In just over a month, my father will mark his 77th birthday, and that occasion will again facilitate a gathering, a celebration, a day to acknowledge the passing of time and the ageing of our beloved elders.

There are so many elders in our society who are overlooked and forgotten. The next time you pass an older woman or man on the sidewalk, consider for a moment their plight. Are they alone? Are they loved? Are they warm? Are they fed? Are they blessed with the closeness of family, the warmth of younger generations venerating their wisdom and age and perseverance? You don't have to talk to that person if you don't want to. You don't even have to catch their eye.

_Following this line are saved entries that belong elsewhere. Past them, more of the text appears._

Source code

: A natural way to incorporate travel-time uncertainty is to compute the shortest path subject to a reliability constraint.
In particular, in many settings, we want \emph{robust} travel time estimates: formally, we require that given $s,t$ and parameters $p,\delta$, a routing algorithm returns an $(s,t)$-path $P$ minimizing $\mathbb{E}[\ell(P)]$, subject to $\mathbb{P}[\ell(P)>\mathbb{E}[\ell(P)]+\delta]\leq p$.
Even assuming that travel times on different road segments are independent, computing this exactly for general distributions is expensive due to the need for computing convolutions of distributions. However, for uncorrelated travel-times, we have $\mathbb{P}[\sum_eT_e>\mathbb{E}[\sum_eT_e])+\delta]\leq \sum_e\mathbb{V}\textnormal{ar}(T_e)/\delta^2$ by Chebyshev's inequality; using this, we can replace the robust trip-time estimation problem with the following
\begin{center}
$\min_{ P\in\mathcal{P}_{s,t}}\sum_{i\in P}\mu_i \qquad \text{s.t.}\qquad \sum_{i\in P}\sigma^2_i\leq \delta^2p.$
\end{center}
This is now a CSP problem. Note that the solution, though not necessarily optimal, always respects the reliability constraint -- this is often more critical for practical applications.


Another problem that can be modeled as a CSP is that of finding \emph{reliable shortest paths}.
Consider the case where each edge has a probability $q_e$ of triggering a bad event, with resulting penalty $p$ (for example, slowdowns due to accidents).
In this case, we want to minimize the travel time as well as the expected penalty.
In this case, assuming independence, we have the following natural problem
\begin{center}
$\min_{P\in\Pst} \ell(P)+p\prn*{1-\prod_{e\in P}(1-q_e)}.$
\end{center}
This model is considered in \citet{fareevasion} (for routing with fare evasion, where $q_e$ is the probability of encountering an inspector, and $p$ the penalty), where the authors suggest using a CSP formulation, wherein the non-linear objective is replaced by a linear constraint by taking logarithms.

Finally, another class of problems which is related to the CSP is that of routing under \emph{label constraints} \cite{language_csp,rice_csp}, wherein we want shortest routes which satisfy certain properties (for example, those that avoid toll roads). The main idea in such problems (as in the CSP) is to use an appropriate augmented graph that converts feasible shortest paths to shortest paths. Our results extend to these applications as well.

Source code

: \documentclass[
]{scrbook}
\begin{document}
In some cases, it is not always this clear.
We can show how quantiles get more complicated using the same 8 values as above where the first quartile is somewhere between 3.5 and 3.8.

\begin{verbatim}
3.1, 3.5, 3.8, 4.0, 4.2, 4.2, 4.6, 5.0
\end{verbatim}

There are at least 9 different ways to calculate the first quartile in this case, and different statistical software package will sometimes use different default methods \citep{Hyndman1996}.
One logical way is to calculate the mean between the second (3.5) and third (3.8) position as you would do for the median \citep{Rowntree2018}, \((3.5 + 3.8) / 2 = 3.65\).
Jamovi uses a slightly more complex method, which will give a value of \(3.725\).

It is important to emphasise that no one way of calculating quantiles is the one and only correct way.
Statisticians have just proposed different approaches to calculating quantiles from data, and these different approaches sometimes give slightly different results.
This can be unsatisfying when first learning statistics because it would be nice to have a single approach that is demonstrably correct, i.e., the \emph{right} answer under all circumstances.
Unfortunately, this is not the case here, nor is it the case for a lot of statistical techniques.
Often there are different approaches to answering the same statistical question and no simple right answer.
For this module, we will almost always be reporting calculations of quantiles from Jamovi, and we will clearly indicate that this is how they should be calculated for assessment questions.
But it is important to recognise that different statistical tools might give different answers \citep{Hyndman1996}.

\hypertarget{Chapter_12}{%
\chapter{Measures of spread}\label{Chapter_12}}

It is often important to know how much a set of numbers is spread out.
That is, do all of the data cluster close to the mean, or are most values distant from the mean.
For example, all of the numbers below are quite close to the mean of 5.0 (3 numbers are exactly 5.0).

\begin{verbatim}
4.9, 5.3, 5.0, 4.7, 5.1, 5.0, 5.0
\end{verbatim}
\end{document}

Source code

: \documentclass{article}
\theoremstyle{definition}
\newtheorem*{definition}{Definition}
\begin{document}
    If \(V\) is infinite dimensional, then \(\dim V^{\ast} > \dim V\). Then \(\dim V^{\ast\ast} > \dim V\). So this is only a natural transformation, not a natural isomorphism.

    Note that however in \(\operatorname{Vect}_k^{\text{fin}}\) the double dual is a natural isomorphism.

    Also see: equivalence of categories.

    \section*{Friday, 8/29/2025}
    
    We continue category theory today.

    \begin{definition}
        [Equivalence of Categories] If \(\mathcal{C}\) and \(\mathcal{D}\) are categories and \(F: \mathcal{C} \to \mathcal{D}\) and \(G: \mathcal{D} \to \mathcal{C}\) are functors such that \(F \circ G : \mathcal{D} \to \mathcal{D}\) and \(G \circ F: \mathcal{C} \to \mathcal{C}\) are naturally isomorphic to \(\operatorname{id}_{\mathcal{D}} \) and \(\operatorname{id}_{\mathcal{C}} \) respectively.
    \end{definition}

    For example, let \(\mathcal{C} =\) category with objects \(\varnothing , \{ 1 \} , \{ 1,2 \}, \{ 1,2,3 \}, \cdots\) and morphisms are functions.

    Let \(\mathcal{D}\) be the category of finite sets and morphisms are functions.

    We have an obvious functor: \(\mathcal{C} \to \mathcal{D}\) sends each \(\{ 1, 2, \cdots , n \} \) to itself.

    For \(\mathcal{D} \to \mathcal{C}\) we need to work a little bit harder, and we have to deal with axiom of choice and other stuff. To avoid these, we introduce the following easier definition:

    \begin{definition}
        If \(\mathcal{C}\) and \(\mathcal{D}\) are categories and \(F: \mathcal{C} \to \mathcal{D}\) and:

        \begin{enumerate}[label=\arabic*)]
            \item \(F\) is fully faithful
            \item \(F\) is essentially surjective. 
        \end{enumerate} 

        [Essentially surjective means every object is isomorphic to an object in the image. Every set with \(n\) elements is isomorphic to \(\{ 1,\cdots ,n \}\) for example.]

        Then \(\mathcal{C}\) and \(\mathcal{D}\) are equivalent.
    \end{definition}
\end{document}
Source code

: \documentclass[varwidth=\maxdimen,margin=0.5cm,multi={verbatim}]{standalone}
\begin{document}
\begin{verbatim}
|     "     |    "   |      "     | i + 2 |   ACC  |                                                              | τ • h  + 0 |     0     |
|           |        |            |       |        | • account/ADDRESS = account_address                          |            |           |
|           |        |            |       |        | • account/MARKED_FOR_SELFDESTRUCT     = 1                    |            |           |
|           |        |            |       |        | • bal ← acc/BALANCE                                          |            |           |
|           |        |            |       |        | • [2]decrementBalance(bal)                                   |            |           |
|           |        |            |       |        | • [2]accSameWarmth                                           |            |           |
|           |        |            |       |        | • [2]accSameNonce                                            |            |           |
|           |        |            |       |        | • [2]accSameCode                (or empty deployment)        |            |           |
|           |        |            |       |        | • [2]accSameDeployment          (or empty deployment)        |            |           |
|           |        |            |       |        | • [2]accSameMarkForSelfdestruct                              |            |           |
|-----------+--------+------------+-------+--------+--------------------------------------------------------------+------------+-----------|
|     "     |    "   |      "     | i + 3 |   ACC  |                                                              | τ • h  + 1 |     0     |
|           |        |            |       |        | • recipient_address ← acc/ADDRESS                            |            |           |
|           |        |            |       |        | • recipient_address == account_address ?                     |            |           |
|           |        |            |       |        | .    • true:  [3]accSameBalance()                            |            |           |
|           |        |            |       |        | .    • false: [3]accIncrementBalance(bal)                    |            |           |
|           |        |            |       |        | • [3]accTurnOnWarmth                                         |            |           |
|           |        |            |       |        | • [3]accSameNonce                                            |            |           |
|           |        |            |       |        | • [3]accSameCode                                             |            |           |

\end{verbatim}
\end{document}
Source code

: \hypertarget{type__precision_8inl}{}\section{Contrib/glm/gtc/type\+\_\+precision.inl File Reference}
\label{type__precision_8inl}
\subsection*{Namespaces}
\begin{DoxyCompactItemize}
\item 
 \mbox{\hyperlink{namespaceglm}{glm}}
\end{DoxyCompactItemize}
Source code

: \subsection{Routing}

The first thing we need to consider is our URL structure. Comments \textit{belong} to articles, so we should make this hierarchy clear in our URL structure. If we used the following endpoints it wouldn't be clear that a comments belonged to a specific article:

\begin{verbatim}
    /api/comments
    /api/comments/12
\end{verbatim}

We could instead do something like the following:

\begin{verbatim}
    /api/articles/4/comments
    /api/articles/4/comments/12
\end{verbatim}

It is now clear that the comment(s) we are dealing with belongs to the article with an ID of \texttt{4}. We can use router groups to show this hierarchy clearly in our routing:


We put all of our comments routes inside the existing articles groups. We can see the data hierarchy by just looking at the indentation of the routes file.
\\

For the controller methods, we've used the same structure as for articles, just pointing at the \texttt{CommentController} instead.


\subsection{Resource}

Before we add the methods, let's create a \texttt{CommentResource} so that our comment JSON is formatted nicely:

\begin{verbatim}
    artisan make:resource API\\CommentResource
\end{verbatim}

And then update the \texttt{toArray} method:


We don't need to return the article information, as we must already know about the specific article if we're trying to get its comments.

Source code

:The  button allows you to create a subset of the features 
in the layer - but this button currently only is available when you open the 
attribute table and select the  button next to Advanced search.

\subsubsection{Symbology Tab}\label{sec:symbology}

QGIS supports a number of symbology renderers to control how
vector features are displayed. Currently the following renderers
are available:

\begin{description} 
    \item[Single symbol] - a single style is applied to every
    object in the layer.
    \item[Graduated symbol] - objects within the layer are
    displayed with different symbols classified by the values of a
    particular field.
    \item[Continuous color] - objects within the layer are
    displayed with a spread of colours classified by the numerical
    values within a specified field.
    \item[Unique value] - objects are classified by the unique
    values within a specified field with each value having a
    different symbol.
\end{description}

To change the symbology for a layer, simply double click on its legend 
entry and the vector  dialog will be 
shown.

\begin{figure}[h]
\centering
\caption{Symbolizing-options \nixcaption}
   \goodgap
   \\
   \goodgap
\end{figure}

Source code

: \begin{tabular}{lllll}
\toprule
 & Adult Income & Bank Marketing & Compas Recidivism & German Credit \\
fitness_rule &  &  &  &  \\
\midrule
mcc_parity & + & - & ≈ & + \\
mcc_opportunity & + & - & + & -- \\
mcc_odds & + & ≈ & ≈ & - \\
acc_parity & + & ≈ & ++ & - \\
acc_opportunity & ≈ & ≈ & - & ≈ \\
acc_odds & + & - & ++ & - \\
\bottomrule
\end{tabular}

But really look, really see, and take into your heart that person's long road of survival until this very day when you behold them. And then remember this with the utmost certainty---you will some day walk in those shoes.

1 comment:

Anonymous said...

Absolutely, Keith. I bring my dogs (also seniors) with me everywhere I travel, and we always make time for anyone who expresses interest in them. More often than not, it's an older person, or someone who is carrying all of his or her personal belongings with them. The large dog, long of an abundant coat, is especially content to allow gnarled hands to stroke his head, his back, or his shoulder. He nudges a slow palm over his elongated muzzle, and he participates in a genuine conversation of acceptance and engagement. He has received many gifts of tears, of coos, and of far-away gazes of active reminiscence. Usually the person is so engaged with him, that it's difficult for him or her to speak or to shift focus elsewhere - a sort of spell-bound state, if you will. So these "micro-vacations" that the dogs give, to me, are very precious. Would that I could do the same so well.